» **TASK GOAL**
Every line below that holds the string "readme" must be copied.
** Opening DATA TO USE block **
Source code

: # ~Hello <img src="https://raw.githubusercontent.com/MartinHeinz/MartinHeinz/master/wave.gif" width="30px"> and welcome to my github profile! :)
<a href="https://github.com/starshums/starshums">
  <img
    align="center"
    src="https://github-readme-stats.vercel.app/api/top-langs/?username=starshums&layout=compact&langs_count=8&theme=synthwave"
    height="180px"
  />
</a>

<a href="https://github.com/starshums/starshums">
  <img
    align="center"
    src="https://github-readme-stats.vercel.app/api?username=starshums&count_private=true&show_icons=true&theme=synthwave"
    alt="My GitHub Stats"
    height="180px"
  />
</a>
** Closing DATA TO USE block **
» **RESULT FOR THIS TASK**
    src="https://github-readme-stats.vercel.app/api/top-langs/?username=starshums&layout=compact&langs_count=8&theme=synthwave"
    src="https://github-readme-stats.vercel.app/api?username=starshums&count_private=true&show_icons=true&theme=synthwave"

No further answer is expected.